──────── Materials provided
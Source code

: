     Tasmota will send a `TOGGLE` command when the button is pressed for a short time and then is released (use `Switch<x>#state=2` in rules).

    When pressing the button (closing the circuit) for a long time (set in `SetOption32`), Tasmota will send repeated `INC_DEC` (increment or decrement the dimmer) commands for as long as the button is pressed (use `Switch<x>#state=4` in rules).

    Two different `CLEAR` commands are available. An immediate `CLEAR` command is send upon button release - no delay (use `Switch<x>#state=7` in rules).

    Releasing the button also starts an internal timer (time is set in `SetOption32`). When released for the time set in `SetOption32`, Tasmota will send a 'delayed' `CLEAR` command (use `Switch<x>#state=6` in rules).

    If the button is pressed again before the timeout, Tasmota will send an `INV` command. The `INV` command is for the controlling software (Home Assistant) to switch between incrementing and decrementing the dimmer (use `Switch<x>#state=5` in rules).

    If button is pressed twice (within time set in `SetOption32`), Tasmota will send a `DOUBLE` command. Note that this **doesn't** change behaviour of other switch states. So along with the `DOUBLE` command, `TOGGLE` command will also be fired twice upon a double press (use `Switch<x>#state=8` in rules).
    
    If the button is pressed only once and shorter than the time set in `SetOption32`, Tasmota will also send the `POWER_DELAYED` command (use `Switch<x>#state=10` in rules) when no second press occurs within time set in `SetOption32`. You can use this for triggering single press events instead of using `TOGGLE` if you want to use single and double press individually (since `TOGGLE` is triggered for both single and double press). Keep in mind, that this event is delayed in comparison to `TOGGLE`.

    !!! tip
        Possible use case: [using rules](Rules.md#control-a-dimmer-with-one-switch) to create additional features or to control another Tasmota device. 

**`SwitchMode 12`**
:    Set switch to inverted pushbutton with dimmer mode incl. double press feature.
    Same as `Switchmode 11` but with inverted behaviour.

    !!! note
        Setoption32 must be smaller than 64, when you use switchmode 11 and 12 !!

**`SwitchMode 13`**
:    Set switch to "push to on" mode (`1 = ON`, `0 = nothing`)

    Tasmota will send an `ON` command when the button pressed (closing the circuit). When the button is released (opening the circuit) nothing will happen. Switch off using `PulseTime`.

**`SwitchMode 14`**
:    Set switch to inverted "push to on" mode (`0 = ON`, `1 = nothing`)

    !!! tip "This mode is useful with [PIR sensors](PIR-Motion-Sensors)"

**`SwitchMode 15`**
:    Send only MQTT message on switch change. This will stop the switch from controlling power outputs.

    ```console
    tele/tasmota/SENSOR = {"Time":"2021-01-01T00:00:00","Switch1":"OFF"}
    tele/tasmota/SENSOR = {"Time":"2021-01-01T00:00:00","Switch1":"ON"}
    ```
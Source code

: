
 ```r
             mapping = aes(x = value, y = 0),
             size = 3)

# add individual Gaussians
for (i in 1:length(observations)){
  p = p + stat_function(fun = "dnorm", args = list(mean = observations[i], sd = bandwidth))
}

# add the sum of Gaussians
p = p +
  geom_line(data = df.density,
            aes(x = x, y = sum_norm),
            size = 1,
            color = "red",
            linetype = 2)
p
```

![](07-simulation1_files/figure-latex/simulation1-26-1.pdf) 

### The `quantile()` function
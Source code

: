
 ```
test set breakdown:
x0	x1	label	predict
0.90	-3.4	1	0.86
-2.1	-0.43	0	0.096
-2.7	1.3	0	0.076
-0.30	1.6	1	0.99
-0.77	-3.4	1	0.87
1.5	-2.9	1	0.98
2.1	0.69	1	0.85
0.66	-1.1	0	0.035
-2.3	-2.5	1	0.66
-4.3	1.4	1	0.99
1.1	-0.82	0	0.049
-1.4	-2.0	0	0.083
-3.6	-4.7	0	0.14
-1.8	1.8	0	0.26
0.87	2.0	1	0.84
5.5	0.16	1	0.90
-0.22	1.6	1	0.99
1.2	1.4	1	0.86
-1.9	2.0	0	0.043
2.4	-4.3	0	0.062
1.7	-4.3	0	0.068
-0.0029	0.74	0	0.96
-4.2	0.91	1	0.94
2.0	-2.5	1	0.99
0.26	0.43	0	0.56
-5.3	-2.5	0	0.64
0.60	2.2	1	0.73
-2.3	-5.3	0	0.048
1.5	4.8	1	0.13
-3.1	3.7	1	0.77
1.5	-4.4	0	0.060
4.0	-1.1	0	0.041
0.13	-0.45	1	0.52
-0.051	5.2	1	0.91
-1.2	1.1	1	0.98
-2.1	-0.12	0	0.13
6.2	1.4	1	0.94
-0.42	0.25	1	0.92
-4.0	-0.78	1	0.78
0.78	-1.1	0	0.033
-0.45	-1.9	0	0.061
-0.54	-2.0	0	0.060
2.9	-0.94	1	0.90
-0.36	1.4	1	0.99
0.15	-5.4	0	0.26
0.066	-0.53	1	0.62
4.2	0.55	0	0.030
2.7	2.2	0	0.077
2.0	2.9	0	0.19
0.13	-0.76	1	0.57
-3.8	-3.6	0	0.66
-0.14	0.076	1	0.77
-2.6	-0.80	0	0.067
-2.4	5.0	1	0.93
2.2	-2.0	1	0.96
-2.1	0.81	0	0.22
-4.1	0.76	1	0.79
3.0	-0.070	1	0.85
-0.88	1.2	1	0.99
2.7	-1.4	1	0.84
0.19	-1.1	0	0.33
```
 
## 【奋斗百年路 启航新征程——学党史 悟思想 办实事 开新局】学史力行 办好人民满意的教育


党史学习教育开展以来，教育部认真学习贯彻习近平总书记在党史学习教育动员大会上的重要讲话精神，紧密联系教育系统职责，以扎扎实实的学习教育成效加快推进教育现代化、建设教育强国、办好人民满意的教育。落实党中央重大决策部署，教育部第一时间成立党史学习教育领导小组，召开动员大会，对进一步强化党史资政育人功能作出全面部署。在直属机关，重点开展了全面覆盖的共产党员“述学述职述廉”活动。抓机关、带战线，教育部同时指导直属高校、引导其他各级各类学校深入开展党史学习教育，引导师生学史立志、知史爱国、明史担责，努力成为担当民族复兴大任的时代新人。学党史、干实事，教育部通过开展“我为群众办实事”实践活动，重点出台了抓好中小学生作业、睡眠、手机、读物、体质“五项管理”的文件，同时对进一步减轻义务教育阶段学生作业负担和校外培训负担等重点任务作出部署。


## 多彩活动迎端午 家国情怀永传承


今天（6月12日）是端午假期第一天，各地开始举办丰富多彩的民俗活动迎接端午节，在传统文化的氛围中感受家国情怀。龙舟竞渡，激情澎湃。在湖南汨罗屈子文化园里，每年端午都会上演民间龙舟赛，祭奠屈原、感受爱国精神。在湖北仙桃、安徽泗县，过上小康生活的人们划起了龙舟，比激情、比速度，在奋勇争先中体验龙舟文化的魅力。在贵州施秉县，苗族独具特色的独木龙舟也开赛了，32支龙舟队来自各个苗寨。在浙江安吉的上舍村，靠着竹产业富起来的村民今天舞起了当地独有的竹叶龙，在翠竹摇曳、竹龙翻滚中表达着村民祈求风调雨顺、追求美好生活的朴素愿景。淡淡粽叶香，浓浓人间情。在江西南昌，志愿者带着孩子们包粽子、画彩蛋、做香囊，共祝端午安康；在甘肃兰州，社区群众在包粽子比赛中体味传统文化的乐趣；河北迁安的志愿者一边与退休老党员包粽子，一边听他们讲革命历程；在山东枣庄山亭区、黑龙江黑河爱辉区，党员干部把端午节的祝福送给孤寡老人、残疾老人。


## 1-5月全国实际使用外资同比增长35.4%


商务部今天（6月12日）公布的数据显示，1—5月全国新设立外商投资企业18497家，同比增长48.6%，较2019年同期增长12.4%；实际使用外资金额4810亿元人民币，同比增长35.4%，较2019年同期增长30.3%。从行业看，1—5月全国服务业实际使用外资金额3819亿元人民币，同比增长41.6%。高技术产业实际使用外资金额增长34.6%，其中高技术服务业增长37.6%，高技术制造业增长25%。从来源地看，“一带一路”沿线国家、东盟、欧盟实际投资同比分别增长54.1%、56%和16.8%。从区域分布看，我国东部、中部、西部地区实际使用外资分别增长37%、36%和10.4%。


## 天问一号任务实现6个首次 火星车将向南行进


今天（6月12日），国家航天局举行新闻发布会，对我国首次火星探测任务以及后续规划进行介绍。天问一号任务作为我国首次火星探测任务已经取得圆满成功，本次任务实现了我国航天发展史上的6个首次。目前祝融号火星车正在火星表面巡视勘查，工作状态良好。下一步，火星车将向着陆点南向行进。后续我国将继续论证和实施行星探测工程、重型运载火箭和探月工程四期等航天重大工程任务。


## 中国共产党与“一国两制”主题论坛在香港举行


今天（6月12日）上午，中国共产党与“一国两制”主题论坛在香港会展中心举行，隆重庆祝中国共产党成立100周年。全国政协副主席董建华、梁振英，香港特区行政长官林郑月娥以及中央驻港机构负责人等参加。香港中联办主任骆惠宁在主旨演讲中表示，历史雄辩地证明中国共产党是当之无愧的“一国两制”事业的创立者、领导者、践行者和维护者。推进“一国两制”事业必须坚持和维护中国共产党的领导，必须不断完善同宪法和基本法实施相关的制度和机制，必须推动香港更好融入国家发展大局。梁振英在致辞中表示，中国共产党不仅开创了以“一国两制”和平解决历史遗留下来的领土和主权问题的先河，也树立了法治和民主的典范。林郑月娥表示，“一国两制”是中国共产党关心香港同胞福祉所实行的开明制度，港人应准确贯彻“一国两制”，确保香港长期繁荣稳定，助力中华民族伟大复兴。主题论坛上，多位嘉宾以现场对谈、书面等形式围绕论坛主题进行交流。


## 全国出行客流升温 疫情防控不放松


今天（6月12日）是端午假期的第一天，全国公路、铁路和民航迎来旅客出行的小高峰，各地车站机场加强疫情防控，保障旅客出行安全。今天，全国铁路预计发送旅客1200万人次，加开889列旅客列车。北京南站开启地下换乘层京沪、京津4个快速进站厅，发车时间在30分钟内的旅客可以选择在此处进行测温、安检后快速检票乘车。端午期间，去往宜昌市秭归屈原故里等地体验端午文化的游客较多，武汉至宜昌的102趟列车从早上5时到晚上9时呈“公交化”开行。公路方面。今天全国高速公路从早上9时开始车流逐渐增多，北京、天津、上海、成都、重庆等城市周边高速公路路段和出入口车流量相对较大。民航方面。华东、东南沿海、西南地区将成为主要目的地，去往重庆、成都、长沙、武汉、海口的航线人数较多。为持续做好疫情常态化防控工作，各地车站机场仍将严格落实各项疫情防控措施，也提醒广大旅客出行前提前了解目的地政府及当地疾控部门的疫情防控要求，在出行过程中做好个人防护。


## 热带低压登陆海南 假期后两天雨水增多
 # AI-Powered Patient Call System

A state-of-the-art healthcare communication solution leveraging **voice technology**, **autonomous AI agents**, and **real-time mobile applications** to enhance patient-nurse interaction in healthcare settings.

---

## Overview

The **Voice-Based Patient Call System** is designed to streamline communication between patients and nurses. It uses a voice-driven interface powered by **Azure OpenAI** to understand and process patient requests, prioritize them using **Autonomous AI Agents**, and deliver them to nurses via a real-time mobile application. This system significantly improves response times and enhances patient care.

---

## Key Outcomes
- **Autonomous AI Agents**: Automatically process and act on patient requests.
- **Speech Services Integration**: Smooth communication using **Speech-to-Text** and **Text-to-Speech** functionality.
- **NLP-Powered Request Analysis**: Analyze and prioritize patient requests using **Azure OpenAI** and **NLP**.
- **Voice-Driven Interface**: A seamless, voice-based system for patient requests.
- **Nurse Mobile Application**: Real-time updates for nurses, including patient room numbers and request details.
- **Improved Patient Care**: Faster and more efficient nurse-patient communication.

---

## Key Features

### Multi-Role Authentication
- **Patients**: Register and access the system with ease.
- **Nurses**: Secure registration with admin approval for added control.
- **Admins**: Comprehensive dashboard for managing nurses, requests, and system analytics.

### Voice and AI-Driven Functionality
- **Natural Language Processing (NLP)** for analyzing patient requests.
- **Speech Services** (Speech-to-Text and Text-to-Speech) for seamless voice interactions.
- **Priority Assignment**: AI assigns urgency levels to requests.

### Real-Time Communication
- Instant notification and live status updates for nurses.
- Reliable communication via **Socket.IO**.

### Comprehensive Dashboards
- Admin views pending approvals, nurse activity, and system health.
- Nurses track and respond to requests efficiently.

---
────────────────
#### Required action:
Read through the entries and copy every line that includes "behaviour".

#### Response:
    If button is pressed twice (within time set in `SetOption32`), Tasmota will send a `DOUBLE` command. Note that this **doesn't** change behaviour of other switch states. So along with the `DOUBLE` command, `TOGGLE` command will also be fired twice upon a double press (use `Switch<x>#state=8` in rules).
    Same as `Switchmode 11` but with inverted behaviour.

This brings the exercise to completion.